An in-situ visualization of the cardiac model implemented with ALYA code and NVIDIA IndeX scalable software solution demonstrates the power of HPC simulations in GPU-accelerated clusters

The demonstration has been shown with a real-time high-quality rendering at NVIDIA GTC17 Conference

NVIDIA and Barcelona Supercomputing Center have presented a real-time interactive visualisation of a cardiac computational model that shows the potential of HPC-based simulation codes and GPU-accelerated clusters to simulate the human cardiovascular system.

At the NVIDIA GTC17 conference in San Jose (CA, US), BSC and NVIDIA bring together Alya simulation code and NVIDIA IndeX scalable software to implement an in-situ visualization solution for of electro mechanical simulations of the BSC cardiac computational model. While Alya simulates the electromechanical cardiac propagation, NVIDIA IndeX is used for an immediate in-situ visualization. The in-situ visualization allows researchers to interact with the data on the fly giving a better insight into the simulations.

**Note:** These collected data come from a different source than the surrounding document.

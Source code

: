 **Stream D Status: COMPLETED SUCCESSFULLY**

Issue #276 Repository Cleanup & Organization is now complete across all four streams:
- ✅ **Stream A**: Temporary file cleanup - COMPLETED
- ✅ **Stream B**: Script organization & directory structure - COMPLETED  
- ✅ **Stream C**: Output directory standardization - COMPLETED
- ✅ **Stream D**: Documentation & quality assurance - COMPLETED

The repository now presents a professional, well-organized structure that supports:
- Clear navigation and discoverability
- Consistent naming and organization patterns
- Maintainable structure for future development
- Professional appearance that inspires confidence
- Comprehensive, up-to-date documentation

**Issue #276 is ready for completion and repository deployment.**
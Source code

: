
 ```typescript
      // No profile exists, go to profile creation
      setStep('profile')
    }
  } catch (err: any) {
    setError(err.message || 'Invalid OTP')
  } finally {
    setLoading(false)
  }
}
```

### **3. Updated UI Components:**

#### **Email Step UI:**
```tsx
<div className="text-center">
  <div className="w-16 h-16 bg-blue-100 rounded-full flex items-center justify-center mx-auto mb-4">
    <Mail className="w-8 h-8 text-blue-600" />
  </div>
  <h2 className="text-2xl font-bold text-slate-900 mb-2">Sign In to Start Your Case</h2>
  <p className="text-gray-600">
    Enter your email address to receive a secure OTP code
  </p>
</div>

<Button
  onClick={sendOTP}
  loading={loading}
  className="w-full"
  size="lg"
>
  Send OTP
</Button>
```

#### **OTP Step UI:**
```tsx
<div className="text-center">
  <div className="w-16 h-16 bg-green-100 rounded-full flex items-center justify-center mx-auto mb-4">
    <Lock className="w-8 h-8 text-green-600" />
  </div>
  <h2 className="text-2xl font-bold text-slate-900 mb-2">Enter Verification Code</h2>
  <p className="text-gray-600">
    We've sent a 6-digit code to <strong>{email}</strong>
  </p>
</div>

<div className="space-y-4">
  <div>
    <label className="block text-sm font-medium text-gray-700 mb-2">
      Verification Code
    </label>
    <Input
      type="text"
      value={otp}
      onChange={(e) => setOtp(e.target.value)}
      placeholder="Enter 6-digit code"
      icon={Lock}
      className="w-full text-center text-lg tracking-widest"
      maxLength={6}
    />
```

Alya is an HPC-based multiphysics simulation suite developed at the Barcelona Supercomputing Center, which is the core component of a cardiac computational model. In this model, BSC simulates the electromechanical propagation through the heart, which in turn contracts the cardiac muscle, which in turn pumps the blood in and out of both ventricles and atria.

The NVIDIA IndeX scalable software solution for scientific visualization can make use of the tremendous computing capabilities GPU-accelerated clusters and HPC systems feature today. NVIDIA IndeX’s scalability enables real-time high-quality rendering of large-scale data at any dataset resolution and combines this with novel in-situ technologies.

With this joint solution BSC and NVIDIA are getting closer to a real Computational Human, a virtual lab capable of simulating and display a whole human thanks to HPC and In-Situ Visualization.

A vast range of possibilities for biomedical research

The ability to simulate these large-scale complex problems combined with a fast visual inspection of the massive computational data produced in an interactive environment opens a vast range of possibilities for biomedical research. Among them, it enables the design of optimized medical devices, it accelerates the way towards better-personalized drugs or it allows to explore new healing therapies. All of these comes together with a strong decrease in time, money and animal testing.

Thanks to computational power, the future of medicine becomes its present and science fiction becomes science.